Stored data entries
- - - - -

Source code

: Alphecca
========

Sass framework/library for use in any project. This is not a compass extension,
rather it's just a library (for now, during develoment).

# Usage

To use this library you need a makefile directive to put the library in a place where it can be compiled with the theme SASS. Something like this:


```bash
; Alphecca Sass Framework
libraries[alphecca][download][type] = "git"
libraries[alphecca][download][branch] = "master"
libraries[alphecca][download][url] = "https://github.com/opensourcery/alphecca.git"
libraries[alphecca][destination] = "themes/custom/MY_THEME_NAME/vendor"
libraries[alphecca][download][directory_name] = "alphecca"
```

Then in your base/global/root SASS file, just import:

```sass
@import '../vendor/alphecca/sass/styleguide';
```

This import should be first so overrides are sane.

- - - - -

EXERCISE DETAILS
Find every line in the records that holds the word "import", then state the count alone.

ANSWER
3